* **PROBLEM DETAILS**: For the word "configuration", count the lines of the data that include it and give only the total.

* **MATERIAL FOR THIS EXERCISE**:

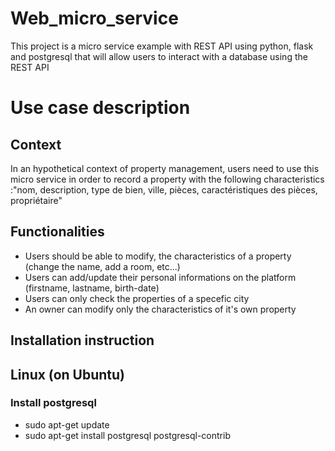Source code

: # Web_micro_service
This project is a micro service example with REST API using python, flask and postgresql that will allow users to interact with a database using the REST API

# Use case description
## Context
In an hypothetical context of property management, users need to use this micro service in order to record a property with the following characteristics :"nom, description, type de bien, ville, pièces, caractéristiques des pièces, propriétaire"

## Functionalities

* Users should be able to modify, the characteristics of a property  (change the name, add a room, etc...)
* Users can add/update their personal informations on the platform (firstname, lastname, birth-date)
* Users can only check the properties of a specefic city
* An owner can modify only the characteristics of it's own property

## Installation instruction

## Linux (on Ubuntu)

### Install postgresql
* sudo apt-get update
* sudo apt-get install postgresql postgresql-contrib

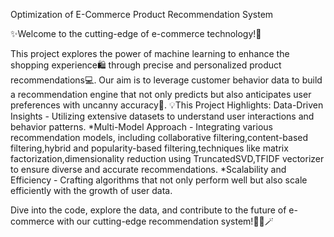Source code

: Optimization of E-Commerce Product Recommendation System


✨Welcome to the cutting-edge of e-commerce technology!🎃 


This project explores the power of machine learning to enhance the shopping experience🛍️ through precise and personalized product recommendations💻. Our aim is to leverage customer behavior data to build a recommendation engine that not only predicts but also anticipates user preferences with uncanny accuracy🎯.
💡This Project Highlights:
Data-Driven Insights - Utilizing extensive datasets to understand user interactions and behavior patterns.
*Multi-Model Approach - Integrating various recommendation models, including collaborative filtering,content-based filtering,hybrid and popularity-based filtering,techniques like matrix factorization,dimensionality reduction using TruncatedSVD,TFIDF vectorizer to ensure diverse and accurate recommendations.
*Scalability and Efficiency - Crafting algorithms that not only perform well but also scale efficiently with the growth of user data.

Dive into the code, explore the data, and contribute to the future of e-commerce with our cutting-edge recommendation system!👩‍💻🪄
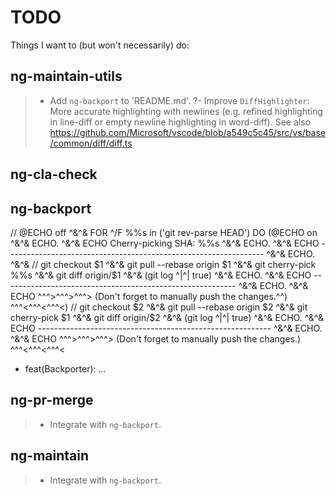 # TODO

Things I want to (but won't necessarily) do:


## ng-maintain-utils

>- Add `ng-backport` to 'README.md'.
?- Improve `DiffHighlighter`: More accurate highlighting with newlines
   (e.g. refined highlighting in line-diff or empty newline highlighting in word-diff).
   See also https://github.com/Microsoft/vscode/blob/a549c5c45/src/vs/base/common/diff/diff.ts


## ng-cla-check


## ng-backport

// @ECHO off ^&^& FOR ^/F %%s in ('git rev-parse HEAD') DO (@ECHO on ^&^& ECHO. ^&^& ECHO   Cherry-picking SHA: %%s ^&^& ECHO. ^&^& ECHO ---------------------------------------------------------------- ^&^& ECHO. ^&^&
// git checkout $1 ^&^& git pull --rebase origin $1 ^&^& git cherry-pick %%s ^&^& git diff origin/$1 ^&^& (git log ^|^| true) ^&^& ECHO. ^&^& ECHO ---------------------------------------------------------- ^&^& ECHO. ^&^& ECHO   ^^^>^^^>^^^>  (Don't forget to manually push the changes.^^)  ^^^<^^^<^^^<)
// git checkout $2 ^&^& git pull --rebase origin $2 ^&^& git cherry-pick $1  ^&^& git diff origin/$2 ^&^& (git log ^|^| true) ^&^& ECHO. ^&^& ECHO ---------------------------------------------------------- ^&^& ECHO. ^&^& ECHO   ^^^>^^^>^^^>  (Don't forget to manually push the changes.)  ^^^<^^^<^^^<

- feat(Backporter): ...


## ng-pr-merge

>- Integrate with `ng-backport`.


## ng-maintain

>- Integrate with `ng-backport`.
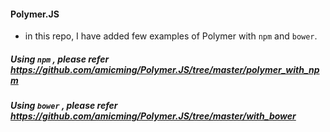 #### Polymer.JS

* in this repo, I have added few examples of Polymer with `npm` and `bower`.

##### Using `npm` , please refer https://github.com/amicming/Polymer.JS/tree/master/polymer_with_npm
##### Using `bower` , please refer https://github.com/amicming/Polymer.JS/tree/master/with_bower
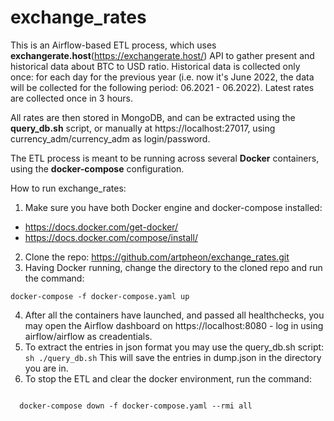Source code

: # exchange_rates

This is an Airflow-based ETL process, which uses <b>exchangerate.host</b>(https://exchangerate.host/) API to gather present and historical data about BTC to USD ratio. Historical data is collected only once: for each day for the previous year (i.e. now it's June 2022, the data will be collected for the following period: 06.2021 - 06.2022). Latest rates are collected once in 3 hours.

All rates are then stored in MongoDB, and can be extracted using the <b>query_db.sh</b> script, or manually at https://localhost:27017, using currency_adm/currency_adm as login/password.

The ETL process is meant to be running across several <b>Docker</b> containers, using the <b>docker-compose</b> configuration.

How to run exchange_rates:

1. Make sure you have both Docker engine and docker-compose installed:
  - https://docs.docker.com/get-docker/
  - https://docs.docker.com/compose/install/
2. Clone the repo: https://github.com/artpheon/exchange_rates.git
3. Having Docker running, change the directory to the cloned repo and run the command:
  
  <code>docker-compose -f docker-compose.yaml up</code>

4. After all the containers have launched, and passed all healthchecks, you may open the Airflow dashboard on https://localhost:8080 - log in using airflow/airflow as creadentials.
5. To extract the entries in json format you may use the query_db.sh script:
  <code>sh ./query_db.sh</code>
  This will save the entries in dump.json in the directory you are in.
6. To stop the ETL and clear the docker environment, run the command:

<code>
  docker-compose down -f docker-compose.yaml --rmi all
</code>
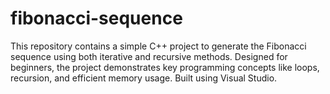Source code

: # fibonacci-sequence
This repository contains a simple C++ project to generate the Fibonacci sequence using both iterative and recursive methods. Designed for beginners, the project demonstrates key programming concepts like loops, recursion, and efficient memory usage. Built using Visual Studio.
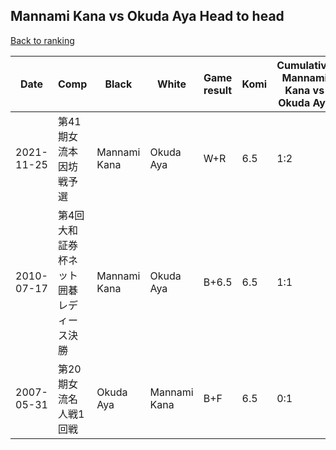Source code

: ## Mannami Kana vs Okuda Aya Head to head

[Back to ranking](../../index.md)




| **Date** | **Comp** | **Black** | **White** | **Game result** | **Komi** | **Cumulative Mannami Kana vs Okuda Aya** | **Mannami Kana streak** | **Okuda Aya streak** | 
| --- | --- | --- | --- | --- | --- | --- | --- | --- |
| 2021-11-25 | 第41期女流本因坊戦予選 | Mannami Kana | Okuda Aya | W+R | 6.5 | 1:2 | 0 | 1 | 
| 2010-07-17 | 第4回大和証券杯ネット囲碁レディース決勝 | Mannami Kana | Okuda Aya | B+6.5 | 6.5 | 1:1 | 1 | 0 | 
| 2007-05-31 | 第20期女流名人戦1回戦 | Okuda Aya | Mannami Kana | B+F | 6.5 | 0:1 | 0 | 1 |




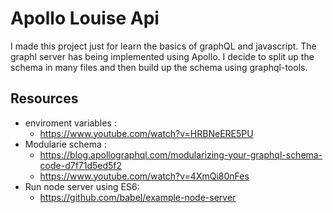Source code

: # Apollo Louise Api
I made this project just for learn the basics of graphQL and javascript. 
The graphl server has being implemented using Apollo.
I decide to split up the schema in many files and then build up the schema using graphql-tools.

## Resources
* enviroment variables : 
    - https://www.youtube.com/watch?v=HRBNeERE5PU
* Modularie schema : 
    - https://blog.apollographql.com/modularizing-your-graphql-schema-code-d7f71d5ed5f2
    - https://www.youtube.com/watch?v=4XmQi80nFes
* Run node server using ES6:
    - https://github.com/babel/example-node-server
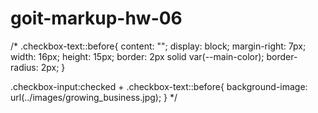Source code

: # goit-markup-hw-06

/* .checkbox-text::before{
content: "";
display: block;
margin-right: 7px;
width: 16px;
height: 15px;
border: 2px solid var(--main-color);
border-radius: 2px;
}

.checkbox-input:checked + .checkbox-text::before{
background-image: url(../images/growing_business.jpg);
} */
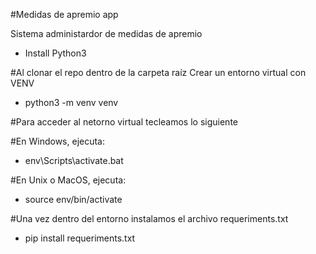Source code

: #Medidas de apremio app

Sistema administardor de medidas de apremio

- Install Python3

#Al clonar el repo dentro de la carpeta raíz Crear un entorno virtual con VENV

- python3 -m venv venv

#Para acceder al netorno virtual tecleamos lo siguiente

#En Windows, ejecuta:
 - env\Scripts\activate.bat

#En Unix o MacOS, ejecuta:
 - source env/bin/activate

 #Una vez dentro del entorno instalamos el archivo requeriments.txt

- pip install requeriments.txt

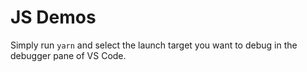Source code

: # JS Demos

Simply run `yarn` and select the launch target you want to debug in the debugger pane of VS Code.
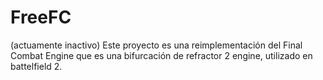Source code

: # FreeFC
(actuamente inactivo) Este proyecto es una reimplementación del Final Combat Engine que es una bifurcación de refractor 2 engine, utilizado en battelfield 2.
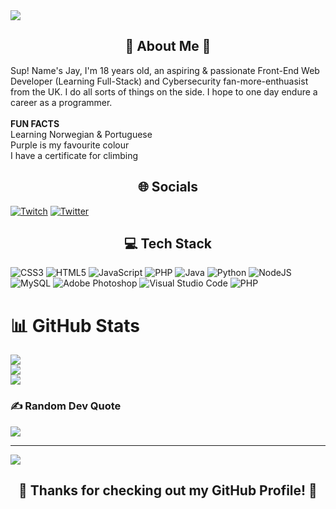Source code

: <img src="https://i.imgur.com/ongi64A.png"> 

<h2 align=center>💫 About Me 💫</h2>
Sup! Name's Jay, I'm 18 years old, an aspiring & passionate Front-End Web Developer (Learning Full-Stack) and Cybersecurity fan-more-enthuasist from the UK. I do all sorts of things on the side. I hope to one day endure a career as a programmer.<br><br> <strong>FUN FACTS</strong><br> Learning Norwegian & Portuguese<br>Purple is my favourite colour<br>I have a certificate for climbing


<h2 align=center>🌐 Socials</h2>

[![Twitch](https://img.shields.io/badge/Twitch-%239146FF.svg?logo=Twitch&logoColor=white)](https://twitch.tv/jayzicles) [![Twitter](https://img.shields.io/badge/Twitter-%231DA1F2.svg?logo=Twitter&logoColor=white)](https://twitter.com/jayzicles) 

<h2 align=center>💻 Tech Stack</h2>

![CSS3](https://img.shields.io/badge/css3-%231572B6.svg?style=for-the-badge&logo=css3&logoColor=white) ![HTML5](https://img.shields.io/badge/html5-%23E34F26.svg?style=for-the-badge&logo=html5&logoColor=white) ![JavaScript](https://img.shields.io/badge/javascript-%23323330.svg?style=for-the-badge&logo=javascript&logoColor=%23F7DF1E) ![PHP](https://img.shields.io/badge/php-%23777BB4.svg?style=for-the-badge&logo=php&logoColor=white) ![Java](https://img.shields.io/badge/java-%23ED8B00.svg?style=for-the-badge&logo=java&logoColor=white) ![Python](https://img.shields.io/badge/python-3670A0?style=for-the-badge&logo=python&logoColor=ffdd54) ![NodeJS](https://img.shields.io/badge/node.js-6DA55F?style=for-the-badge&logo=node.js&logoColor=white) ![MySQL](https://img.shields.io/badge/mysql-%2300f.svg?style=for-the-badge&logo=mysql&logoColor=white) ![Adobe Photoshop](https://img.shields.io/badge/adobephotoshop-%2331A8FF.svg?style=for-the-badge&logo=adobephotoshop&logoColor=white) 	![Visual Studio Code](https://img.shields.io/badge/Visual%20Studio%20Code-0078d7.svg?style=for-the-badge&logo=visual-studio-code&logoColor=white)   ![PHP](https://img.shields.io/badge/PHP-777BB4?style=for-the-badge&logo=php&logoColor=white)
# 📊 GitHub Stats
![](https://github-readme-stats.vercel.app/api?username=Jaysicles&theme=dark&hide_border=false&include_all_commits=false&count_private=false)<br/>
![](https://github-readme-streak-stats.herokuapp.com/?user=Jaysicles&theme=dark&hide_border=false)<br/>
![](https://github-readme-stats.vercel.app/api/top-langs/?username=Jaysicles&theme=dark&hide_border=false&include_all_commits=false&count_private=false&layout=compact)

### ✍️ Random Dev Quote
![](https://quotes-github-readme.vercel.app/api?type=horizontal&theme=tokyonight)

---
[![](https://visitcount.itsvg.in/api?id=Jaysicles&icon=7&color=11)](https://visitcount.itsvg.in)

<h2 align="center">🏹 Thanks for checking out my GitHub Profile! 🏹</h2>

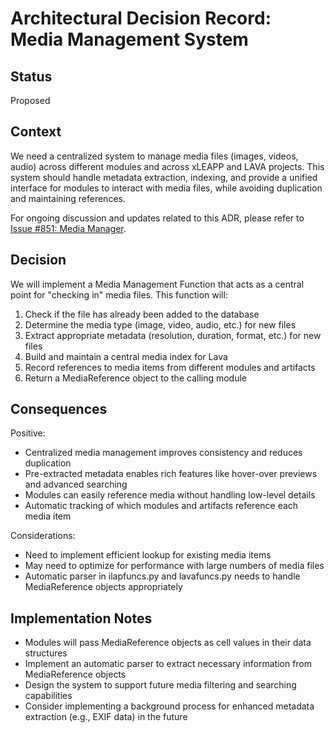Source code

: # Architectural Decision Record: Media Management System

## Status
Proposed

## Context
We need a centralized system to manage media files (images, videos, audio) across different modules and across xLEAPP and LAVA projects. This system should handle metadata extraction, indexing, and provide a unified interface for modules to interact with media files, while avoiding duplication and maintaining references.

For ongoing discussion and updates related to this ADR, please refer to [Issue #851: Media Manager](https://github.com/abrignoni/iLEAPP/issues/851).

## Decision
We will implement a Media Management Function that acts as a central point for "checking in" media files. This function will:
1. Check if the file has already been added to the database
2. Determine the media type (image, video, audio, etc.) for new files
3. Extract appropriate metadata (resolution, duration, format, etc.) for new files
4. Build and maintain a central media index for Lava
5. Record references to media items from different modules and artifacts
6. Return a MediaReference object to the calling module

## Consequences
Positive:
- Centralized media management improves consistency and reduces duplication
- Pre-extracted metadata enables rich features like hover-over previews and advanced searching
- Modules can easily reference media without handling low-level details
- Automatic tracking of which modules and artifacts reference each media item

Considerations:
- Need to implement efficient lookup for existing media items
- May need to optimize for performance with large numbers of media files
- Automatic parser in ilapfuncs.py and lavafuncs.py needs to handle MediaReference objects appropriately

## Implementation Notes
- Modules will pass MediaReference objects as cell values in their data structures
- Implement an automatic parser to extract necessary information from MediaReference objects
- Design the system to support future media filtering and searching capabilities
- Consider implementing a background process for enhanced metadata extraction (e.g., EXIF data) in the future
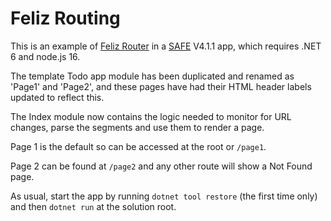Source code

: # Feliz Routing

This is an example of [Feliz Router](https://github.com/Zaid-Ajaj/Feliz.Router) in a [SAFE](https://safe-stack.github.io/) V4.1.1 app, which requires .NET 6 and node.js 16.

The template Todo app module has been duplicated and renamed as 'Page1' and 'Page2', and these pages have had their HTML header labels updated to reflect this.

The Index module now contains the logic needed to monitor for URL changes, parse the segments and use them to render a page.

Page 1 is the default so can be accessed at the root or `/page1`.

Page 2 can be found at `/page2` and any other route will show a Not Found page.

As usual, start the app by running `dotnet tool restore` (the first time only) and then `dotnet run` at the solution root.
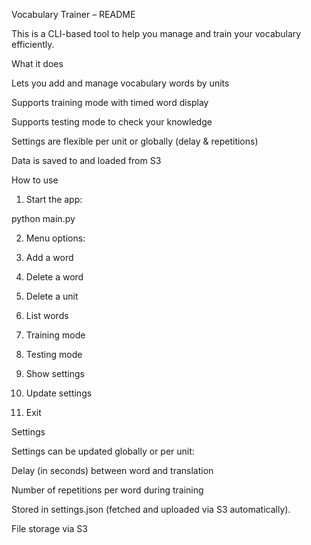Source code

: Vocabulary Trainer – README

This is a CLI-based tool to help you manage and train your vocabulary efficiently.

What it does

Lets you add and manage vocabulary words by units

Supports training mode with timed word display

Supports testing mode to check your knowledge

Settings are flexible per unit or globally (delay & repetitions)

Data is saved to and loaded from S3

How to use

1. Start the app:

python main.py

2. Menu options:

1. Add a word
2. Delete a word
3. Delete a unit
4. List words
5. Training mode
6. Testing mode
7. Show settings
8. Update settings
9. Exit

Settings

Settings can be updated globally or per unit:

Delay (in seconds) between word and translation

Number of repetitions per word during training

Stored in settings.json (fetched and uploaded via S3 automatically).

File storage via S3
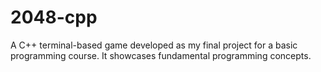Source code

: # 2048-cpp
A C++ terminal-based game developed as my final project for a basic programming course. It showcases fundamental programming concepts. 
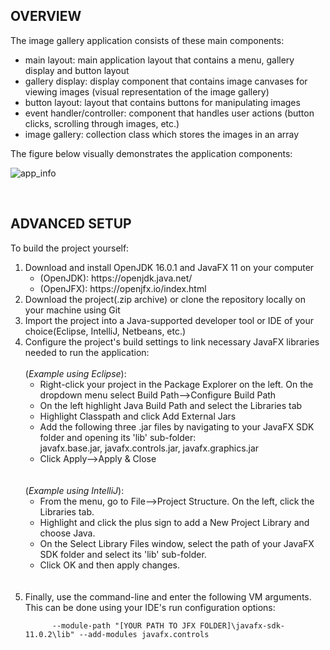 OVERVIEW
--------

The image gallery application consists of these main components:
   - main layout: main application layout that contains a menu, gallery display and button layout
   - gallery display: display component that contains image canvases for viewing images (visual representation of the image gallery)
   - button layout: layout that contains buttons for manipulating images
   - event handler/controller: component that handles user actions (button clicks, scrolling through images, etc.)
   - image gallery: collection class which stores the images in an array

The figure below visually demonstrates the application components:
   
   ![app_info](https://user-images.githubusercontent.com/84116849/127747463-b1464088-26c5-42b3-80e1-5ad80478b363.png)
   
<br/>
<h2>ADVANCED SETUP</h2>
To build the project yourself:
<ol>
  <li>Download and install OpenJDK 16.0.1 and JavaFX 11 on your computer<br/>
    <ul>
      <li>(OpenJDK): https://openjdk.java.net/</li>
      <li>(OpenJFX): https://openjfx.io/index.html</li>
    </ul>
  </li>
  <li>Download the project(.zip archive) or clone the repository locally on your machine using Git</li>
  <li>Import the project into a Java-supported developer tool or IDE of your choice(Eclipse, IntelliJ, Netbeans, etc.)</li>
  <li>Configure the project's build settings to link necessary JavaFX libraries needed to run the application:<br/><br/>
    (<i>Example using Eclipse</i>):<br/>
    <ul>
      <li>Right-click your project in the Package Explorer on the left. On the dropdown menu select Build Path-->Configure Build Path</li>
      <li>On the left highlight Java Build Path and select the Libraries tab</li>
      <li>Highlight Classpath and click Add External Jars</li>
      <li>Add the following three .jar files by navigating to your JavaFX SDK folder and opening its 'lib' sub-folder:<br/>
        javafx.base.jar, javafx.controls.jar, javafx.graphics.jar</li>
      <li>Click Apply-->Apply & Close</li>
    </ul>
    <br/><br/>
	  (<i>Example using IntelliJ</i>):<br/>
	  <ul>
		  <li>From the menu, go to File-->Project Structure. On the left, click the Libraries tab.</li>
		  <li>Highlight and click the plus sign to add a New Project Library and choose Java.</li>
		  <li>On the Select Library Files window, select the path of your JavaFX SDK folder and select its 'lib' sub-folder.</li>
		  <li>Click OK and then apply changes.</li>
	  </ul>
	  <br/><br/>
  </li>
  <li>Finally, use the command-line and enter the following VM arguments. This can be done using your IDE's run configuration options:	   
				   
		  --module-path "[YOUR PATH TO JFX FOLDER]\javafx-sdk-11.0.2\lib" --add-modules javafx.controls
  </li>
  </ol>

   
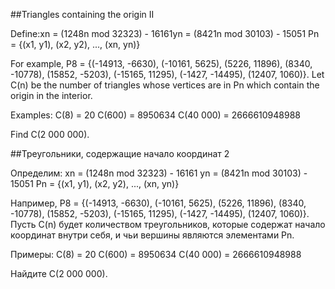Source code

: ##Triangles containing the origin II

Define:xn = (1248n mod 32323) - 16161yn = (8421n mod 30103) - 15051
Pn = {(x1, y1), (x2, y2), ..., (xn, yn)}

For example, P8 = {(-14913, -6630), (-10161, 5625), (5226, 11896), (8340, -10778), (15852, -5203), (-15165, 11295), (-1427, -14495), (12407, 1060)}.
Let C(n) be the number of triangles whose vertices are in Pn which contain the origin in the interior.

Examples:
C(8) = 20
C(600) = 8950634
C(40 000) = 2666610948988

Find C(2 000 000).

##Треугольники, содержащие начало координат 2

Определим:
xn = (1248n mod 32323) - 16161
yn = (8421n mod 30103) - 15051
Pn = {(x1, y1), (x2, y2), ..., (xn, yn)}

Например, P8 = {(-14913, -6630), (-10161, 5625), (5226, 11896), (8340, -10778), (15852, -5203), (-15165, 11295), (-1427, -14495), (12407, 1060)}.
Пусть C(n) будет количеством треугольников, которые содержат начало координат внутри себя, и чьи вершины являются элементами Pn.

Примеры:
C(8) = 20
C(600) = 8950634
C(40 000) = 2666610948988

Найдите C(2 000 000).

* **SOLUTION TO THIS EXERCISE**: 2